RP: But isn't it an indictment of your economic policy that this is such a low-wage recovery?
DA: Hold on a second, our policy has led Britain, which was one of countries hardest hit by the financial crisis, to have the strongest recovery in the European Union, the best recovery in the G7, the best job creation in Europe, more jobs created in the United Kingdom than in the whole of the rest of the European Union combined. So yes, of course we need to see wages improve over the years to come, it is very very important to make sure the benefits of this recovery are shared. But I'd much rather be in the position of the United Kingdom than in the position of the many other European countries right now.
RP: Is more relentless austerity the answer?
DA: I think as you go into the next parliament you will see big differences emerging between the Liberal Democrats and Conservatives. We both agree that we have to finish the job of dealing with the structural deficit by 2017-18, that means ten of billions of pounds more deficit reduction.
RP: So you will legislate for that?
DA: What we set out is that we meet our goal of eliminating the structural deficit in 2017-18.
RP: But this idea of legislation for that…
DA: We have never proposed to put that into law. The OBR [Office for Budget Responsibility] has a mandate which is voted on by Parliament that is regularly updated.
RP: But there has been a lot of talk about it being enshrined in law.
DA: That's not come from the government, we've never talked about a new law. What we talked about is strengthening the mandate the OBR has to monitor our progress on finishing the job.
Where the difference lies [between Conservatives and Lib Dems] is how we finish the job. The Conservatives want to only reduce public expenditure… I reject that. I think that we have to finish the job of deficit reduction and we have to do it fairly. That means tax rises, focused on the wealthiest of the society, have to play a role. Otherwise we will not be doing this job in a fair way.
RP: how important should we see the Autumn Statement, given the divisions between you and the Conservatives. Is this the last big economic moment for the government?
DA: By the time we get to the budget, it's going to be much closer to the election. It will be much harder for us to have coalition agreements on all sorts of new policies. I think you should focus on the Autumn Statement as being the big event in economic policy for the coalition for the remainder of this parliament.
RP: So your entente with George Osborne on how to mend the public finances is over?
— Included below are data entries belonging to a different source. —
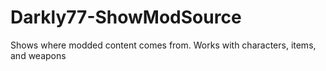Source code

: # Darkly77-ShowModSource
Shows where modded content comes from. Works with characters, items, and weapons
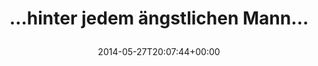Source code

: ---
retweeted: false
source: <a href="http://twitter.com" rel="nofollow">Twitter Web Client</a>
entities:
  hashtags: []
  symbols: []
  user_mentions: []
  urls:
  - url: http://t.co/ojsnNDN3IE
    expanded_url: http://bit.ly/1oGpBd8
    display_url: bit.ly/1oGpBd8
    indices:
    - '32'
    - '54'
display_text_range:
- '0'
- '54'
favorite_count: '1'
id_str: '471382265868853249'
truncated: false
retweet_count: '1'
id: '471382265868853249'
possibly_sensitive: false
created_at: Tue May 27 20:07:44 +0000 2014
favorited: false
full_text: "…hinter jedem ängstlichen Mann…"
lang: de
quote_url: http://bit.ly/1oGpBd8
tags:
- pesos/twitter
date: '2014-05-27T20:07:44+00:00'
src: https://twitter.com/bascht/status/471382265868853249
original_url: https://twitter.com/bascht/status/471382265868853249
type: twitter_tweet
text: "…hinter jedem ängstlichen Mann…"
title: "…hinter jedem ängstlichen Mann…\n"

---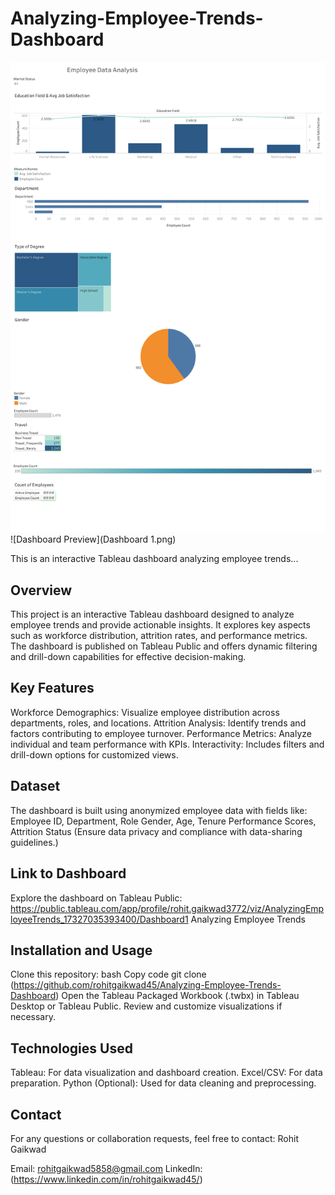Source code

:# Analyzing-Employee-Trends-Dashboard

![Dashboard Preview](https://github.com/rohitgaikwad45/Analyzing-Employee-Trends-Dashboard/blob/main/Dashboard%201.png)
![Dashboard Preview](Dashboard 1.png)

This is an interactive Tableau dashboard analyzing employee trends...

## Overview
This project is an interactive Tableau dashboard designed to analyze employee trends and provide actionable insights. It explores key aspects such as workforce distribution, attrition rates, and performance metrics. The dashboard is published on Tableau Public and offers dynamic filtering and drill-down capabilities for effective decision-making.

## Key Features
Workforce Demographics: Visualize employee distribution across departments, roles, and locations.
Attrition Analysis: Identify trends and factors contributing to employee turnover.
Performance Metrics: Analyze individual and team performance with KPIs.
Interactivity: Includes filters and drill-down options for customized views.

## Dataset
The dashboard is built using anonymized employee data with fields like:
Employee ID, Department, Role
Gender, Age, Tenure
Performance Scores, Attrition Status
(Ensure data privacy and compliance with data-sharing guidelines.)

## Link to Dashboard
Explore the dashboard on Tableau Public: https://public.tableau.com/app/profile/rohit.gaikwad3772/viz/AnalyzingEmployeeTrends_17327035393400/Dashboard1
Analyzing Employee Trends

## Installation and Usage
Clone this repository:
bash
Copy code
git clone (https://github.com/rohitgaikwad45/Analyzing-Employee-Trends-Dashboard)
Open the Tableau Packaged Workbook (.twbx) in Tableau Desktop or Tableau Public.
Review and customize visualizations if necessary.

## Technologies Used
Tableau: For data visualization and dashboard creation.
Excel/CSV: For data preparation.
Python (Optional): Used for data cleaning and preprocessing.

## Contact
For any questions or collaboration requests, feel free to contact:
Rohit Gaikwad

Email: rohitgaikwad5858@gmail.com 
LinkedIn: (https://www.linkedin.com/in/rohitgaikwad45/)
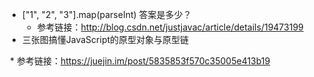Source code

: - ["1", "2", "3"].map(parseInt) 答案是多少？
  * 参考链接：http://blog.csdn.net/justjavac/article/details/19473199
- 三张图搞懂JavaScript的原型对象与原型链

  * 参考链接：https://juejin.im/post/5835853f570c35005e413b19
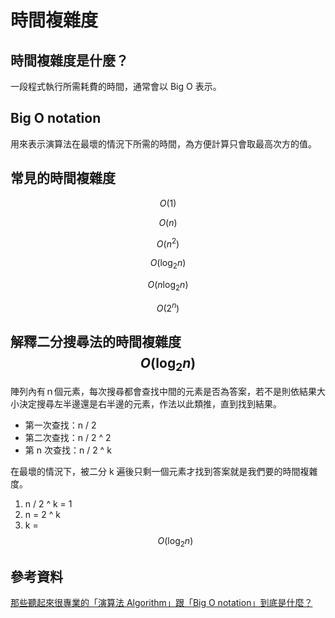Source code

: # 時間複雜度

## **時間複雜度是什麼？**

一段程式執行所需耗費的時間，通常會以 Big O 表示。

## Big O notation

用來表示演算法在最壞的情況下所需的時間，為方便計算只會取最高次方的值。

## 常見的時間複雜度

$$O(1)$$

$$O(n)$$

$$O(n^2)$$

$$O(\log_{2}n)$$

$$O(n\log_{2}n)$$

$$O(2^n)$$

## 解釋二分搜尋法的時間複雜度 $$O(\log_{2}n)$$

陣列內有ｎ個元素，每次搜尋都會查找中間的元素是否為答案，若不是則依結果大小決定搜尋左半邊還是右半邊的元素，作法以此類推，直到找到結果。

* 第一次查找：n / 2
* 第二次查找：n / 2 ^ 2
* 第 n 次查找：n / 2 ^ k

在最壞的情況下，被二分 k 遍後只剩一個元素才找到答案就是我們要的時間複雜度。

1. n / 2 ^ k = 1
2. n = 2 ^ k
3. k = $$O(\log_{2}n)$$

## 參考資料

[那些聽起來很專業的「演算法 Algorithm」跟「Big O notation」到底是什麼？](https://medium.com/frontend-fighter/%E9%82%A3%E4%BA%9B%E8%81%BD%E8%B5%B7%E4%BE%86%E5%BE%88%E5%B0%88%E6%A5%AD%E7%9A%84-%E6%BC%94%E7%AE%97%E6%B3%95-algorithm-%E8%B7%9F-big-o-notation-%E5%88%B0%E5%BA%95%E6%98%AF%E4%BB%80%E9%BA%BC-727cc1b0e3e1)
DA: Liberal Democrats and Conservatives agree that we have to finish the job of deficit reduction by 2017/18. There's a big difference about how we are going about doing that, and after this I think there is quite a big difference. We want to ensure we get our debt down as a share of our GDP to sustainable levels over time, but within that, we want to have the space to borrow a bit more to fund the most productive capital investment. This week we set out a big plan for investments in roads and flood defences. There is more in that we could do that would lift our economy. And I think once the structural deficit is dealt with and you can get the debt down, you can release more resources for infrastructure. That's what I would do.